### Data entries
----------------

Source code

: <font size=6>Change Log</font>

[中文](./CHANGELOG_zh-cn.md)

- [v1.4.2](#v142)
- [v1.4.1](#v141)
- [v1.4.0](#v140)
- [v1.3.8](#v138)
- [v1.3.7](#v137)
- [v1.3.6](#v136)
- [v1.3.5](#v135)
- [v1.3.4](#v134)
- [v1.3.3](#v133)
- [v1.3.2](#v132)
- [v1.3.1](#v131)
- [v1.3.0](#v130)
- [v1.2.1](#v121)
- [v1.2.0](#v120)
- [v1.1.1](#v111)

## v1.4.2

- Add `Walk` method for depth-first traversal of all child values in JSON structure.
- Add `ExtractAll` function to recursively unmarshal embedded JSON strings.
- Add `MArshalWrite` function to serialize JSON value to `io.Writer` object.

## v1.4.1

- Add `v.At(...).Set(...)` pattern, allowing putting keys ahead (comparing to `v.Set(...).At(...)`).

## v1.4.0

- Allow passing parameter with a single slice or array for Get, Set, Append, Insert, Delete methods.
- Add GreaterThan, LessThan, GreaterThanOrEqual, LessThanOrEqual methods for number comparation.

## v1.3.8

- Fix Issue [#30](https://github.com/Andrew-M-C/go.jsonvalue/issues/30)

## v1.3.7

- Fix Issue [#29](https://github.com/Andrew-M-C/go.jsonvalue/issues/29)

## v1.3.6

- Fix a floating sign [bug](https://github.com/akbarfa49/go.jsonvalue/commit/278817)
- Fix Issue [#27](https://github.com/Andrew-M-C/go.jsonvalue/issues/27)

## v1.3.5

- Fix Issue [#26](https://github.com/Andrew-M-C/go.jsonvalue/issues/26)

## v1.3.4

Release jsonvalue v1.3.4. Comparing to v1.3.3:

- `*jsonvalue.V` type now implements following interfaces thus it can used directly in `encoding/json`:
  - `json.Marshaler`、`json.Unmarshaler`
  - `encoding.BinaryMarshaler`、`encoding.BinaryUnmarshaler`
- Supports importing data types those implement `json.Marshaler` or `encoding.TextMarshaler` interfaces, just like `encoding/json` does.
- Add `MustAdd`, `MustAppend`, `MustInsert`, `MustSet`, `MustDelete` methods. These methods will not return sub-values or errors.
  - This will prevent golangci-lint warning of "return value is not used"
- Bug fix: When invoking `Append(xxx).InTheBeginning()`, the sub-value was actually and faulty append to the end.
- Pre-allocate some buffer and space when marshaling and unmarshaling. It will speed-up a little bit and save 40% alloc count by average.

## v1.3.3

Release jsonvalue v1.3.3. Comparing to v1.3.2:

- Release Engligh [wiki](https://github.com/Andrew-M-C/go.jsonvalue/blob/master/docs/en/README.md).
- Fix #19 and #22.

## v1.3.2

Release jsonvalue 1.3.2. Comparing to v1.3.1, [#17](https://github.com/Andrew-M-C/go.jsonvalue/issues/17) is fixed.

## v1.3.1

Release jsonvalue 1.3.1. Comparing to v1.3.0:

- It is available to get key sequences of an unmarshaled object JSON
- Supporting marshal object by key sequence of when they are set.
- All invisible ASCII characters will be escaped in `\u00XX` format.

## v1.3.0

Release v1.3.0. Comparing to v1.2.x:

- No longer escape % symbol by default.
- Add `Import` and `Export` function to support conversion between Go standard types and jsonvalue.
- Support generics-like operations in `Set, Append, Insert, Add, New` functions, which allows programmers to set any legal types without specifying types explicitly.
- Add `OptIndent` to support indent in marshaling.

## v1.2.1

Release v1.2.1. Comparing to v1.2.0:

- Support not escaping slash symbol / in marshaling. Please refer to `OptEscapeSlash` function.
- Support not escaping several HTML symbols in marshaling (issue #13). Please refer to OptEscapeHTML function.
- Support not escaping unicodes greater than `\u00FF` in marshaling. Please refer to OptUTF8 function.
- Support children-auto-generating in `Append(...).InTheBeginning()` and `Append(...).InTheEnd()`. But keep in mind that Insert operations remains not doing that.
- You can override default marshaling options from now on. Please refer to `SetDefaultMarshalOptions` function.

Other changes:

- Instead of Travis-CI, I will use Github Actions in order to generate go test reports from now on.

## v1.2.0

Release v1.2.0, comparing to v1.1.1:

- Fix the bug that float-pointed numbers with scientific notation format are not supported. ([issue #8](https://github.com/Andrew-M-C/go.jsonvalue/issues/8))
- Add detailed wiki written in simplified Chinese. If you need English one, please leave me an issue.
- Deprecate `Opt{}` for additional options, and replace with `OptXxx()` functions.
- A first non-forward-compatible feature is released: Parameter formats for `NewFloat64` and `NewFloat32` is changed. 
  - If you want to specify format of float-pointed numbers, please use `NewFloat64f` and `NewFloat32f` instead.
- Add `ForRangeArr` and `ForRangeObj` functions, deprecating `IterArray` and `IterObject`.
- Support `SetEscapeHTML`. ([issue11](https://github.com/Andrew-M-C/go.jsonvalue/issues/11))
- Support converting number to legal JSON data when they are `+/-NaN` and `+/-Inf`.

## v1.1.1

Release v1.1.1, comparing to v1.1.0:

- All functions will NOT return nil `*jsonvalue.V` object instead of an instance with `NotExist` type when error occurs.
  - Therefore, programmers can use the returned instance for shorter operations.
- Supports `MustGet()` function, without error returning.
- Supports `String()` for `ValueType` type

----------------

### Problem details
Each line of the data should be transcribed exactly.

### Worked solution
Source code

: <font size=6>Change Log</font>

[中文](./CHANGELOG_zh-cn.md)

- [v1.4.2](#v142)
- [v1.4.1](#v141)
- [v1.4.0](#v140)
- [v1.3.8](#v138)
- [v1.3.7](#v137)
- [v1.3.6](#v136)
- [v1.3.5](#v135)
- [v1.3.4](#v134)
- [v1.3.3](#v133)
- [v1.3.2](#v132)
- [v1.3.1](#v131)
- [v1.3.0](#v130)
- [v1.2.1](#v121)
- [v1.2.0](#v120)
- [v1.1.1](#v111)

## v1.4.2

- Add `Walk` method for depth-first traversal of all child values in JSON structure.
- Add `ExtractAll` function to recursively unmarshal embedded JSON strings.
- Add `MArshalWrite` function to serialize JSON value to `io.Writer` object.

## v1.4.1

- Add `v.At(...).Set(...)` pattern, allowing putting keys ahead (comparing to `v.Set(...).At(...)`).

## v1.4.0

- Allow passing parameter with a single slice or array for Get, Set, Append, Insert, Delete methods.
- Add GreaterThan, LessThan, GreaterThanOrEqual, LessThanOrEqual methods for number comparation.

## v1.3.8

- Fix Issue [#30](https://github.com/Andrew-M-C/go.jsonvalue/issues/30)

## v1.3.7

- Fix Issue [#29](https://github.com/Andrew-M-C/go.jsonvalue/issues/29)

## v1.3.6

- Fix a floating sign [bug](https://github.com/akbarfa49/go.jsonvalue/commit/278817)
- Fix Issue [#27](https://github.com/Andrew-M-C/go.jsonvalue/issues/27)

## v1.3.5

- Fix Issue [#26](https://github.com/Andrew-M-C/go.jsonvalue/issues/26)

## v1.3.4

Release jsonvalue v1.3.4. Comparing to v1.3.3:

- `*jsonvalue.V` type now implements following interfaces thus it can used directly in `encoding/json`:
  - `json.Marshaler`、`json.Unmarshaler`
  - `encoding.BinaryMarshaler`、`encoding.BinaryUnmarshaler`
- Supports importing data types those implement `json.Marshaler` or `encoding.TextMarshaler` interfaces, just like `encoding/json` does.
- Add `MustAdd`, `MustAppend`, `MustInsert`, `MustSet`, `MustDelete` methods. These methods will not return sub-values or errors.
  - This will prevent golangci-lint warning of "return value is not used"
- Bug fix: When invoking `Append(xxx).InTheBeginning()`, the sub-value was actually and faulty append to the end.
- Pre-allocate some buffer and space when marshaling and unmarshaling. It will speed-up a little bit and save 40% alloc count by average.

## v1.3.3

Release jsonvalue v1.3.3. Comparing to v1.3.2:

- Release Engligh [wiki](https://github.com/Andrew-M-C/go.jsonvalue/blob/master/docs/en/README.md).
- Fix #19 and #22.

## v1.3.2

Release jsonvalue 1.3.2. Comparing to v1.3.1, [#17](https://github.com/Andrew-M-C/go.jsonvalue/issues/17) is fixed.

## v1.3.1

Release jsonvalue 1.3.1. Comparing to v1.3.0:

- It is available to get key sequences of an unmarshaled object JSON
- Supporting marshal object by key sequence of when they are set.
- All invisible ASCII characters will be escaped in `\u00XX` format.

## v1.3.0

Release v1.3.0. Comparing to v1.2.x:

- No longer escape % symbol by default.
- Add `Import` and `Export` function to support conversion between Go standard types and jsonvalue.
- Support generics-like operations in `Set, Append, Insert, Add, New` functions, which allows programmers to set any legal types without specifying types explicitly.
- Add `OptIndent` to support indent in marshaling.

## v1.2.1

Release v1.2.1. Comparing to v1.2.0:

- Support not escaping slash symbol / in marshaling. Please refer to `OptEscapeSlash` function.
- Support not escaping several HTML symbols in marshaling (issue #13). Please refer to OptEscapeHTML function.
- Support not escaping unicodes greater than `\u00FF` in marshaling. Please refer to OptUTF8 function.
- Support children-auto-generating in `Append(...).InTheBeginning()` and `Append(...).InTheEnd()`. But keep in mind that Insert operations remains not doing that.
- You can override default marshaling options from now on. Please refer to `SetDefaultMarshalOptions` function.

Other changes:

- Instead of Travis-CI, I will use Github Actions in order to generate go test reports from now on.

## v1.2.0

Release v1.2.0, comparing to v1.1.1:

- Fix the bug that float-pointed numbers with scientific notation format are not supported. ([issue #8](https://github.com/Andrew-M-C/go.jsonvalue/issues/8))
- Add detailed wiki written in simplified Chinese. If you need English one, please leave me an issue.
- Deprecate `Opt{}` for additional options, and replace with `OptXxx()` functions.
- A first non-forward-compatible feature is released: Parameter formats for `NewFloat64` and `NewFloat32` is changed. 
  - If you want to specify format of float-pointed numbers, please use `NewFloat64f` and `NewFloat32f` instead.
- Add `ForRangeArr` and `ForRangeObj` functions, deprecating `IterArray` and `IterObject`.
- Support `SetEscapeHTML`. ([issue11](https://github.com/Andrew-M-C/go.jsonvalue/issues/11))
- Support converting number to legal JSON data when they are `+/-NaN` and `+/-Inf`.

## v1.1.1

Release v1.1.1, comparing to v1.1.0:

- All functions will NOT return nil `*jsonvalue.V` object instead of an instance with `NotExist` type when error occurs.
  - Therefore, programmers can use the returned instance for shorter operations.
- Supports `MustGet()` function, without error returning.
- Supports `String()` for `ValueType` type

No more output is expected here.